Her bir çocuk için onurlu, sağlıklı, güvenli, özgür ve barış içerisinde bir yaşam öngören BM Çocuk Hakları Sözleşmesi’nin BM Genel Kurulu’nda kabul edilmesinin yıldönümü olan 20 Kasım her yıl Çocuk Hakları Günü’nü olarak kutlanır. Her yılın ayrı bir teması olur. Bu yılın teması “her çocuk için her hak”.
Dünyanın pek çok yerinden, pek çok sivil toplum örgütü 20 Kasım’da öldürülen, öldürülmediyse insanlık dışı koşullarda hayatta kalmaya çalışan Filistinli çocuklar için sesini yükseltti. Pek çok kuruluş bir an evvel bu savaşın durması gerektiğini bir kere daha söyledi. Çünkü İsrail’in saldırılarının ardından Gazze – BM Genel Sekreteri Antonio Guterres dediği gibi- çocuklar için bir mezarlık haline dönüştü: Son altı haftada ortalama her on dakikada bir çocuk öldürüldü. Okuması kolay, idrak etmesi güç bu cümlenin geldiği nokta ise en az 5 bin 500 çocuğun yaşamını kaybetmesi oldu.

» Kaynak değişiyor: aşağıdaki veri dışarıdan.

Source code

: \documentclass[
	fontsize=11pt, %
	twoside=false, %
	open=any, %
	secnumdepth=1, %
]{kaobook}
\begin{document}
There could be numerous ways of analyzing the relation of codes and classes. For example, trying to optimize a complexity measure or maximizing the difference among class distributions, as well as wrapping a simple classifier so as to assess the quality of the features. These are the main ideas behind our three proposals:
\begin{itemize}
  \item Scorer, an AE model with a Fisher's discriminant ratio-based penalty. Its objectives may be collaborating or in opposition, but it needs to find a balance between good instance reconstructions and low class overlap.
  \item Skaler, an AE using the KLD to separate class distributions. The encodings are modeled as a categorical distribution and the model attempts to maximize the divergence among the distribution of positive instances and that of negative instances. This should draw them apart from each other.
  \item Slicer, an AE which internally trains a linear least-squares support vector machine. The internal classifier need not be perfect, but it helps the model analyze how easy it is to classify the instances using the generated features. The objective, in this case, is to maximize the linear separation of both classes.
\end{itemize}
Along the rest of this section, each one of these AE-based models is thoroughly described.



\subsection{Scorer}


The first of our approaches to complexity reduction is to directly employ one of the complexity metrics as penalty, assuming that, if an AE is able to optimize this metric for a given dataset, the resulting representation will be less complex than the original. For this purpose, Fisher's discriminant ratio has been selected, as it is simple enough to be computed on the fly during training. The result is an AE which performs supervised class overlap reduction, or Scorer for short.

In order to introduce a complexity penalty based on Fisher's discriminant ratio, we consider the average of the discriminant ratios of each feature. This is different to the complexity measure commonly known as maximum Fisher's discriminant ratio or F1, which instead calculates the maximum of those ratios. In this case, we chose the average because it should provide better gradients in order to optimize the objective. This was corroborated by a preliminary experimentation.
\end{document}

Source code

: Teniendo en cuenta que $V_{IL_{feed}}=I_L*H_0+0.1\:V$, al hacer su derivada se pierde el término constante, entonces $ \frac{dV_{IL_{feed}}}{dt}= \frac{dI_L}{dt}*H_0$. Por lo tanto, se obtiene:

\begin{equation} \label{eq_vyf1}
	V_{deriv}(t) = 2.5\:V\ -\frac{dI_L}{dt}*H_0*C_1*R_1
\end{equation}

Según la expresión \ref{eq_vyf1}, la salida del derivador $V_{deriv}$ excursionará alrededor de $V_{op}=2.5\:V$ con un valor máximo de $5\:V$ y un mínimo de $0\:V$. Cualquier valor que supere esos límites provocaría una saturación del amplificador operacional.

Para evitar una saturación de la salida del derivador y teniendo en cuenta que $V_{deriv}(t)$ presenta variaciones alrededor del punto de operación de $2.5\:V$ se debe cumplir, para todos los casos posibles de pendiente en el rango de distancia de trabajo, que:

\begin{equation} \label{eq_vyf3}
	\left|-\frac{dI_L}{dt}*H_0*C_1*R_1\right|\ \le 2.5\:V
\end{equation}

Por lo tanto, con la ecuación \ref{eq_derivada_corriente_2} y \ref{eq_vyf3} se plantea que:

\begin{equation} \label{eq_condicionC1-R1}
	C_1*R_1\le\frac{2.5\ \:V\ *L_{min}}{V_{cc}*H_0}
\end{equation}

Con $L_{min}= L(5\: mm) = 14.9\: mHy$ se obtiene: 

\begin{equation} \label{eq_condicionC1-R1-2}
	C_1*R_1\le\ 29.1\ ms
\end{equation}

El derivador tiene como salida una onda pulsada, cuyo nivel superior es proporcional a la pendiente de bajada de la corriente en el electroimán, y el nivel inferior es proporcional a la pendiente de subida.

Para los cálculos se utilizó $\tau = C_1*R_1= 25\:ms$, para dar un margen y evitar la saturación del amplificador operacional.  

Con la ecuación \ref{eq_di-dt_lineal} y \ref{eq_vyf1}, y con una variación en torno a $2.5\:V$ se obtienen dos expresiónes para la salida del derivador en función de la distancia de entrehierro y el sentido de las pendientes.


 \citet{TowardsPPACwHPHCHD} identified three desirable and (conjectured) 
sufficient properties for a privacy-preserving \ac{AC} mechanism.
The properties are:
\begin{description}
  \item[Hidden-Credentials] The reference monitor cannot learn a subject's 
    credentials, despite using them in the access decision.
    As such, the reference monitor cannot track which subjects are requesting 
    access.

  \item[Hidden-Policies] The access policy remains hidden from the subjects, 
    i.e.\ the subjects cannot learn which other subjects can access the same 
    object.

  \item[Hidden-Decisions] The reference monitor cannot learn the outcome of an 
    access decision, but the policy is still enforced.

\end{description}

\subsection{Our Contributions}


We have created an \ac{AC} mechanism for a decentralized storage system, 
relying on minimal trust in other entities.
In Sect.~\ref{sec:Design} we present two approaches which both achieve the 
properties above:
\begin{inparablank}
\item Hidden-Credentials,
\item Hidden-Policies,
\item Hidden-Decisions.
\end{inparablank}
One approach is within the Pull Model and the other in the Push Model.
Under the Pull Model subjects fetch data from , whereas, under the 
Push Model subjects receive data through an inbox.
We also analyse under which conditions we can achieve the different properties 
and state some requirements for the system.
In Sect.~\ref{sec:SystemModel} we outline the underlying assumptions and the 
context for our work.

Çocuklar, Gazze’nin 2,3 milyonluk nüfusunun yarısını oluşturuyordu. Bu saldırılar nedeniyle pek çok çocuk tek başına ya da yakınları ile beraber Gazze’den çıktı ya da zorla çıkartıldı yani göç etmek zorunda kaldı. UNICEF’in verdiği bilgilere göre 800 bin Filistinli çocuk bu süreçte yerinden edildi. Yerinden edilen çocuklar BM yönetimindeki aşırı kalabalık kamplarda kalmak zorunda. Aktarılan bilgilere göre tek bir banyoyu 700 kişi ve tek bir tuvaleti ise 150 kişi paylaşmak durumunda. Bu da hastalıkların hızla yayılmasına neden oluyor.
Hastanelerin, sığınak olarak kullanılan okulların bile bombalandığı, yerle bir olan Gazze’de kalmaya devam eden çocuklar ise bir yandan ölüme, şiddete tanıklık ediyor, öte yandan koşulların her geçen gün kötüleştiği kentte temiz suya erişemiyor, gıda bulamadıkları için her gün zayıflıyor, birçok durumda kontamine su içmekten başka seçenekleri olmadığı için salgın hastalıklara yakalanıyorlar.
Yani Filistinli çocukların, tam da BM Çocuk Hakları Sözleşmesi’nin temel fikrini oluşturan -her çocuk için onurlu, güvenli, sağlıklı ve barış içerisinde yaşam hakkına- yönelik haftalardır büyük bir saldırı yaşanıyor. Sadece sivil toplum kuruluşları değil aslında milyonlarca insan bu saldırıya karşı sesini yükseltmeye çalışıyor. Üstelik hükümetlerin karşı baskısına rağmen… Ancak yine de bu saldırı durmuyor. Çocuklar yaşamını kaybetmeye, şiddete tanıklık etmeye, yerinden edilmeye devam ediyor…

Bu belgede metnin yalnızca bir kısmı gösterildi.